It started with the joyful news of a baby.
Twenty years ago, Nicole and Stan Karnash called their family to announce the birth of a healthy, beautiful daughter, Noelle. Six months later, though, something didn’t seem quite right.
“Noelle wasn’t looking toward my voice anymore,” Nicole said. “As time went on, I noticed she became—floppy—and missed developmental milestones.”
The couple called their pediatrician, and Noelle was diagnosed as delayed. She received early intervention but wasn’t improving.
With a second baby in tow, Nicole took Noelle to more doctors.
Noelle’s head wasn’t growing at a regular rate, and, at 2 years old, she had picked up a repetitive hand movement, constantly darting from mouth to hair.
“Feeding her became a nightmare because her hands were always in her mouth,” said Nicole.
Nicole and Noelle visited umpteen specialists before a correct diagnosis was made. A doctor stared at Noelle and said, “That movement with her hands—it’s stereotypical of Rett Syndrome.” That was just the beginning.
Getting to Yes
Rett Syndrome, named after the Austrian physician who first described the neurological developmental disorder, is a rare genetic mutation.
Found on the X chromosome, it’s the most severe disorder on the autism spectrum. Characterized by developmental regression, slowed head growth, distinctive hand movements and seizures, the diagnosis was clinical until the gene was discovered in 1999.
Through Rettsyndrome.org, Nicole met Kristy Kramer, a local woman whose daughter also had the disorder. Together, they kicked off the first Strollathon—a 1-mile walk to raise money and awareness—at Harrisburg’s City Island. Since then, Nicole has led four Strollathons, three galas and three Color Runs raising more than $500,000 for Rett Syndrome.
Wait—the Color Run? Yes, Nicole Karnash brought this 5K—one of the biggest races in the country—to central PA.
While playing Bunco one night in 2013, a fellow player mentioned that she had just completed a 5K in Baltimore called the Color Run. It sounded fun and exciting, but Nicole wasn’t sure if they would team up with a charity.
She filled out a form on their website, and they replied, saying that, even though they’re a for-profit organization, they prefer to partner with charities. The charity is paid for volunteers, keeps all sponsor donations and fees, and is eligible to receive money from ticket sales.

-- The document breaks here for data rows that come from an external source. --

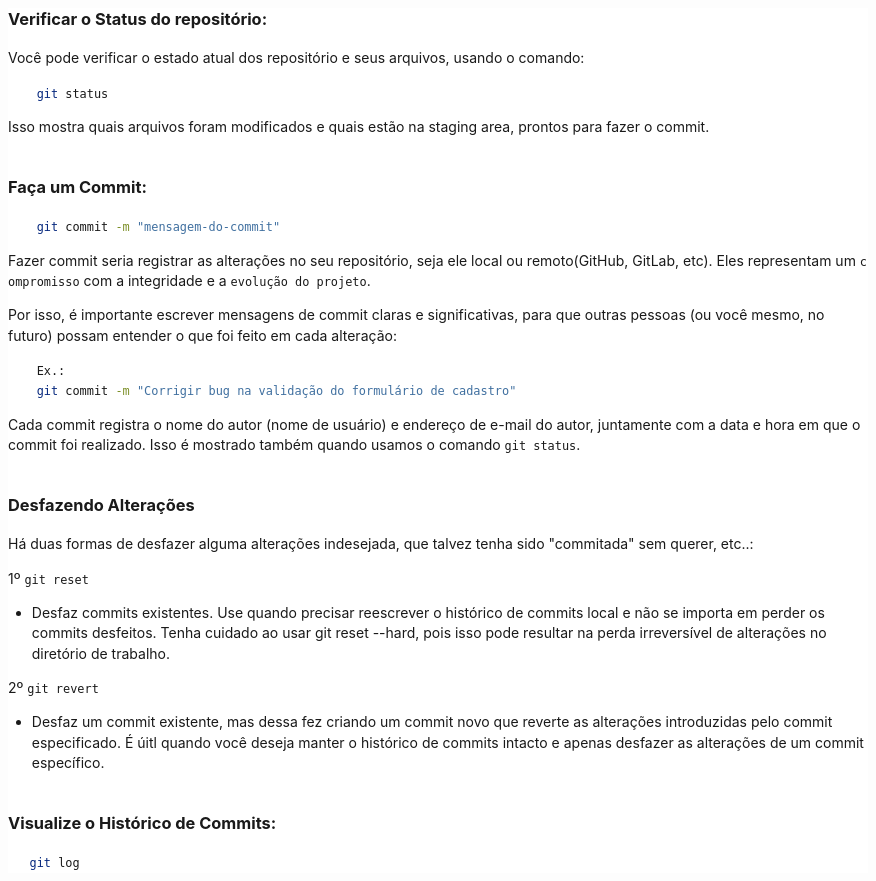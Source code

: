 #

### Verificar o Status do repositório:

Você pode verificar o estado atual dos repositório e seus arquivos, usando o comando:
```bash
    git status
```
Isso mostra quais arquivos foram modificados e quais estão na staging area, prontos para fazer o commit.
    
#

### Faça um Commit:

```bash
    git commit -m "mensagem-do-commit"
```

Fazer commit seria registrar as alterações no seu repositório, seja ele local ou remoto(GitHub, GitLab, etc). Eles representam um `compromisso` com a integridade e a `evolução do projeto`.

Por isso, é importante escrever mensagens de commit claras e significativas, para que outras pessoas (ou você mesmo, no futuro) possam entender o que foi feito em cada alteração:

```bash
    Ex.:
    git commit -m "Corrigir bug na validação do formulário de cadastro"
```

Cada commit registra o nome do autor (nome de usuário) e endereço de e-mail do autor, juntamente com a data e hora em que o commit foi realizado. Isso é mostrado também quando usamos o comando `git status`.

#

### Desfazendo Alterações

Há duas formas de desfazer alguma alterações indesejada, que talvez tenha sido "commitada" sem querer, etc..:

1º `git reset`
 - Desfaz commits existentes. Use quando precisar reescrever o histórico de commits local e não se importa em perder os commits desfeitos. Tenha cuidado ao usar git reset --hard, pois isso pode resultar na perda irreversível de alterações no diretório de trabalho.

2º `git revert`
 - Desfaz um commit existente, mas dessa fez criando um commit novo que reverte as alterações introduzidas pelo commit especificado. É úitl quando você deseja manter o histórico de commits intacto e apenas desfazer as alterações de um commit específico.
#

### Visualize o Histórico de Commits:

 ```bash
    git log
```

Nicole, along with the regional race director for the Color Run, visited the Farm Show complex, HACC, City Island and the Parkview Golf Course in Hershey (now a PIAA cross-country course). They settled on the latter because the adjacent Giant Center had the largest parking accommodations. Hershey, however, was concerned about traffic and the mess from colored cornstarch being thrown about the cross-country course. Ultimately, Hershey said yes, and Nicole’s real efforts began.
Towards a Cure
Starting from scratch, Nicole needed everything—sponsors, publicity, promotion. She also needed at least 200 volunteers for race day to work the gates, check in runners, hand out packets, throw color and toss prizes. Along the way, she had to continue explaining what a Color Run was and what Rett Syndrome was about. She heard the same question from Hershey, her sponsors and her volunteers: Would the tickets sell?
Sales opened, and the run sold out in seven days to 10,000 runners. They added Sunday, which sold out three weeks later to another 10,000.
“I didn’t expect that,” Nicole says.
“I had to be there Saturday morning at 4:30 a.m. with the Color Run people,” she says. “I remember, as the sun was coming up, a gazillion Port-a-Potties arrived on trucks, and then all these people started trickling in.”
She was determined to make the run handicapped accessible. Noelle communicates only through eye-gaze and is locked in a body that won’t allow her to express her needs. Despite needing 24-hour care, she is still a happy, sociable young woman. She enjoys outdoor strolls in her wheelchair, swimming, going to movies and music. However, as Noelle has gotten older, her body has outgrown the kiddie rides and children’s activities she enjoys.
“Fundraising has been the avenue where our family really connects,” said Nicole. “There are so few things we are able to do together, as a family, with a disabled child. We all went tubing over the summer. Oh…it was so hard, but worth every effort!”
After the race, the Color Run guys brought all the girls with Rett Syndrome on stage in their wheelchairs. Nicole addressed the crowd about how the money raised is helping to achieve breakthroughs, including the cure of Rett Syndrome in mice.
Sadly, that following January, Kristy and her family were killed in a car accident in Pittsburgh. Their deaths—and the tragic loss of her mentor—hit Nicole hard. Though stunned, she persevered in her efforts to carry on with a second Color Run. A third event will be held this month.
Charities have called Nicole, asking her what she did to raise so much money. The answer is simple—she has a passion called family. She took her passion to a degree she didn’t anticipate and has no doubt that, one day, she will receive a phone call and hear someone say, “We found a cure.”